**Activity:**
Write out, word for word and with no pictures, each line below from the one containing "### User Experience Improvements" through the one containing "- Cursor tool highlighted when in pan mode", both included, and no other line.

————————

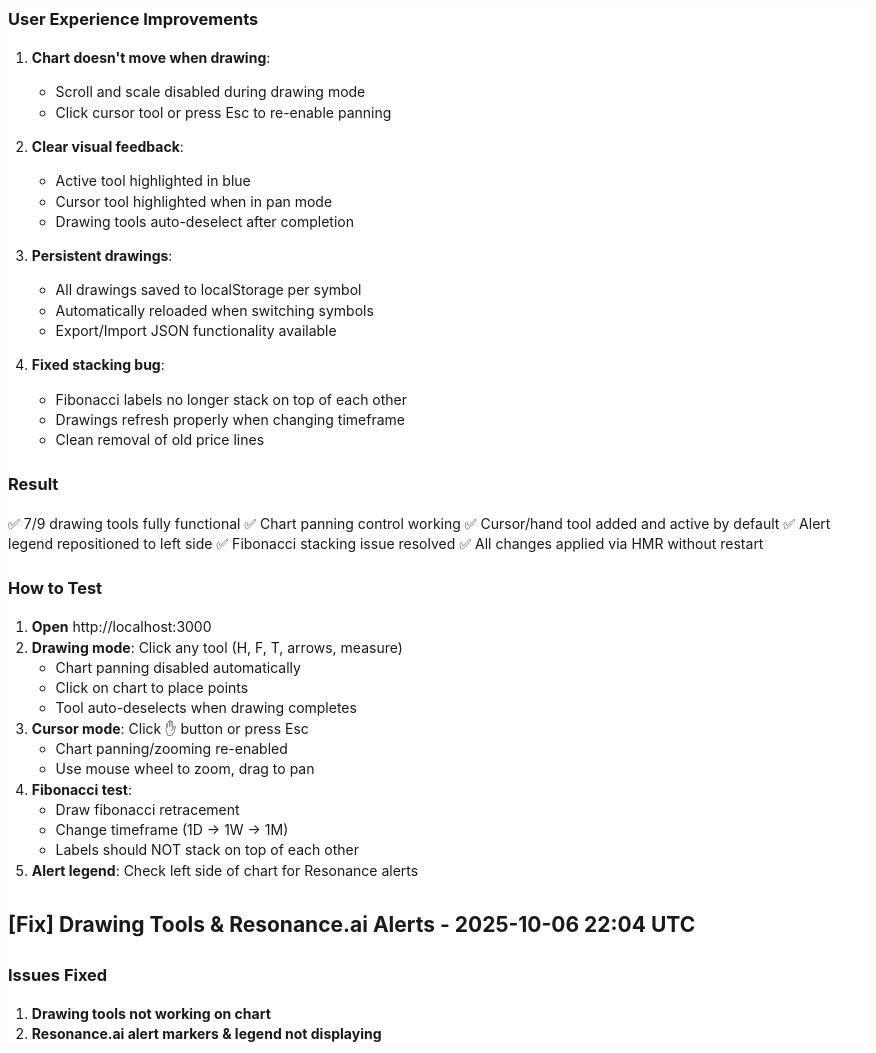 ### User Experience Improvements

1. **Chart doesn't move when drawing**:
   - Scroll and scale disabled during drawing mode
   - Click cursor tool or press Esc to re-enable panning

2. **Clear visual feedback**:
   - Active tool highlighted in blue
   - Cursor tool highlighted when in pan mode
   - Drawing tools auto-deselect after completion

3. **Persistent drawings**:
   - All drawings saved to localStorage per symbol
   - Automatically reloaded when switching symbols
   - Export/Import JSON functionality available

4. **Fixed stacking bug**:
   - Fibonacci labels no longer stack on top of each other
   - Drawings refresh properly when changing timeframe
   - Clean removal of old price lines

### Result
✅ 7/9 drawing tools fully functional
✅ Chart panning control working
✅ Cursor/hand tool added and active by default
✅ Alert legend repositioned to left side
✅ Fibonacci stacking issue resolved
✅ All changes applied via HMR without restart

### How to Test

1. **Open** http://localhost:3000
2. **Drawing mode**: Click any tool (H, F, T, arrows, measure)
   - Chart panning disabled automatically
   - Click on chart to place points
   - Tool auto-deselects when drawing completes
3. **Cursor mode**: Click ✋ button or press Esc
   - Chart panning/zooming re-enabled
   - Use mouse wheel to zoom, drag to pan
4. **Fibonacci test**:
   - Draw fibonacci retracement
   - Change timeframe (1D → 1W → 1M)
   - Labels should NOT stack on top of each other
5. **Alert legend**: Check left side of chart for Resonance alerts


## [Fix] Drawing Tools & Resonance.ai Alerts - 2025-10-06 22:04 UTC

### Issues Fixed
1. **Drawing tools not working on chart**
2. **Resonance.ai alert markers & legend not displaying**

————————

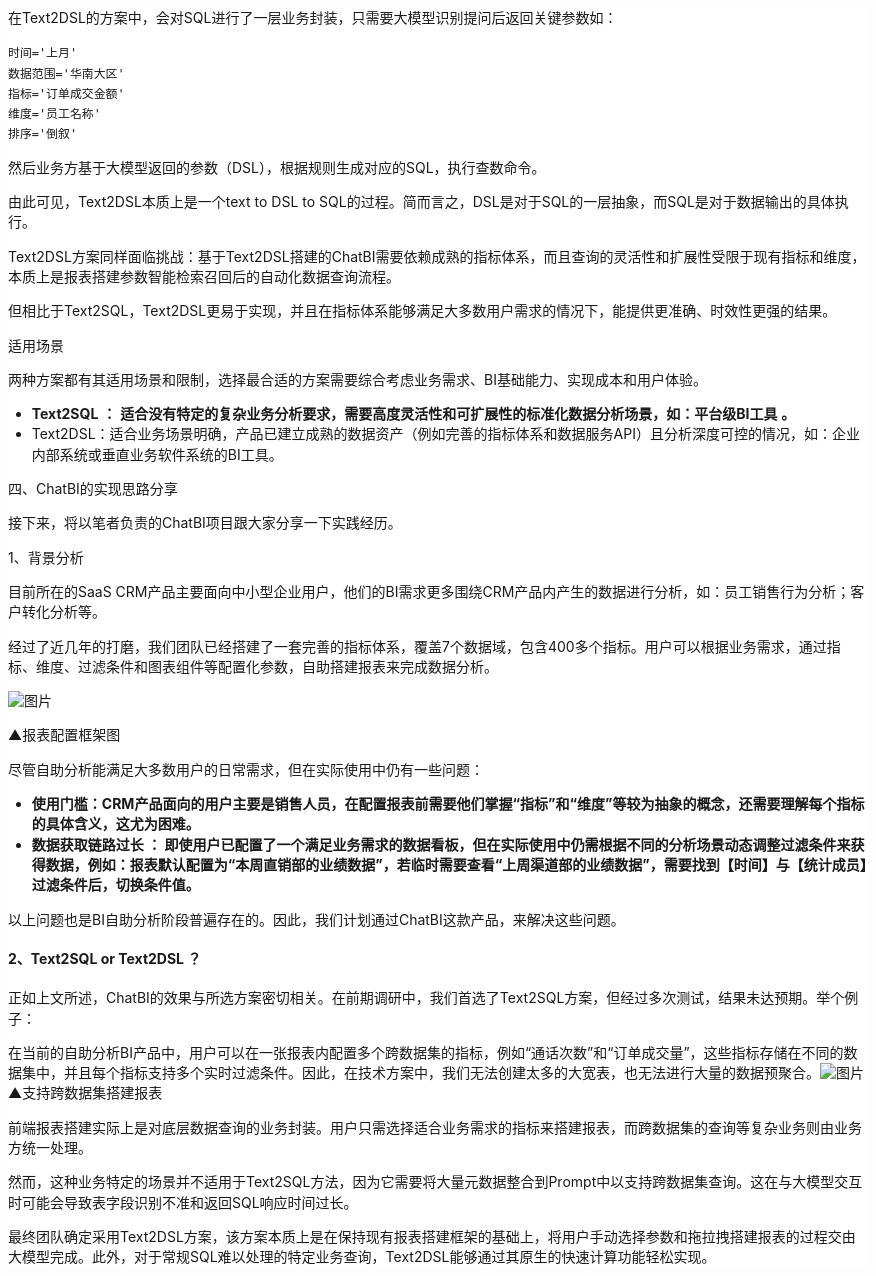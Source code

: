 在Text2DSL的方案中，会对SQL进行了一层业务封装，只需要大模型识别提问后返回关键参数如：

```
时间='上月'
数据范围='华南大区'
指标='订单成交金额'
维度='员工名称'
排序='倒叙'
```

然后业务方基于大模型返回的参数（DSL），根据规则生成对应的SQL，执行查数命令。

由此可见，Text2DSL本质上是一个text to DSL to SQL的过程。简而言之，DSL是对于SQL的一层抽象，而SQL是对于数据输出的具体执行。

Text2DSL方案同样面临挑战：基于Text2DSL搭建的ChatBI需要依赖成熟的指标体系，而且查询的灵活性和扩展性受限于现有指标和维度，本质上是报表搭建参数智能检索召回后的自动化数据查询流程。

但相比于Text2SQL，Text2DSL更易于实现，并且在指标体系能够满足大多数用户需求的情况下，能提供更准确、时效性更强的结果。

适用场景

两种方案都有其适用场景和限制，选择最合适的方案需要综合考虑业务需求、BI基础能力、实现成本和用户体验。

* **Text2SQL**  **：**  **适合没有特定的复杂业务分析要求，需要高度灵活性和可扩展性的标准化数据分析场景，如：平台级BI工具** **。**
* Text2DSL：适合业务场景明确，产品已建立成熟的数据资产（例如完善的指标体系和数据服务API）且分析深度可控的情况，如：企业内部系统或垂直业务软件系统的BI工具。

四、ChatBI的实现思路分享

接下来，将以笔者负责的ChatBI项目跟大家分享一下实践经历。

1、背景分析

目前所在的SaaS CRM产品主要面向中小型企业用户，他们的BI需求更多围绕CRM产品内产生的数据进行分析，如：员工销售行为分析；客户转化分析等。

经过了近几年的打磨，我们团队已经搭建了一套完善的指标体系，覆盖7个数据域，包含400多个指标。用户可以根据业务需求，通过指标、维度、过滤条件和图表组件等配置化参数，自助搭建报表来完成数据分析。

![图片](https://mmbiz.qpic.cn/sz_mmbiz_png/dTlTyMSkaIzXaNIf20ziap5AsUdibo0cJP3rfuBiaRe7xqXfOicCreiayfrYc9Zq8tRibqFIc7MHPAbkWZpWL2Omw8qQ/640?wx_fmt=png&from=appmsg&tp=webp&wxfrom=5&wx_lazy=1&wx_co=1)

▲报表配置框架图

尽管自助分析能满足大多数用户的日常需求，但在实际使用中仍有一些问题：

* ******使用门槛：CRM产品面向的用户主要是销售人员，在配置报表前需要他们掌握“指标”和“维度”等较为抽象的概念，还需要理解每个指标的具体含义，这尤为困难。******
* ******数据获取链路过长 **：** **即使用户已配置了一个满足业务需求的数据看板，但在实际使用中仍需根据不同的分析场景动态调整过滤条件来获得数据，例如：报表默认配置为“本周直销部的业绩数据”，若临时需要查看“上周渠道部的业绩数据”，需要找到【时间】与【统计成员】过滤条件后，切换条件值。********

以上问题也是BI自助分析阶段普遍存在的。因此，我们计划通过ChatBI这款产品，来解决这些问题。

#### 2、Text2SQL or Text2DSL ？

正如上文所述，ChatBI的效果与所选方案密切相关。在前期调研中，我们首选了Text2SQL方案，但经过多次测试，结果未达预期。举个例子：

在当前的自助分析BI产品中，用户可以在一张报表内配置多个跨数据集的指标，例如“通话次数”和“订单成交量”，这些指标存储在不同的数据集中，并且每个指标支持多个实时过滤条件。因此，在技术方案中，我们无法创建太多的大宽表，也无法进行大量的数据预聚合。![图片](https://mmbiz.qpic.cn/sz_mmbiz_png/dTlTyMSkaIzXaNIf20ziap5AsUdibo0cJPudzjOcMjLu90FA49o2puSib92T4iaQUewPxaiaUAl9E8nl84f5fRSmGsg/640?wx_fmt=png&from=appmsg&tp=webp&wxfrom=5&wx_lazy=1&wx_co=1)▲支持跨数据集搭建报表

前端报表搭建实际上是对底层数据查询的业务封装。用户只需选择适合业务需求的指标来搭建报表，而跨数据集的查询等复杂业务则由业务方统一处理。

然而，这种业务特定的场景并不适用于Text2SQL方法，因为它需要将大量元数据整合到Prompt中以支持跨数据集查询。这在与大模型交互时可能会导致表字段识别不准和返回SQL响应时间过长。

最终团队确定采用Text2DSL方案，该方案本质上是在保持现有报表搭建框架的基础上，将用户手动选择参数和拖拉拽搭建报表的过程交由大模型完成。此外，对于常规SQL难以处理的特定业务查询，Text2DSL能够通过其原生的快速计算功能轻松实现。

————————

**Task answer:**
 ### User Experience Improvements

1. **Chart doesn't move when drawing**:
   - Scroll and scale disabled during drawing mode
   - Click cursor tool or press Esc to re-enable panning

2. **Clear visual feedback**:
   - Active tool highlighted in blue
   - Cursor tool highlighted when in pan mode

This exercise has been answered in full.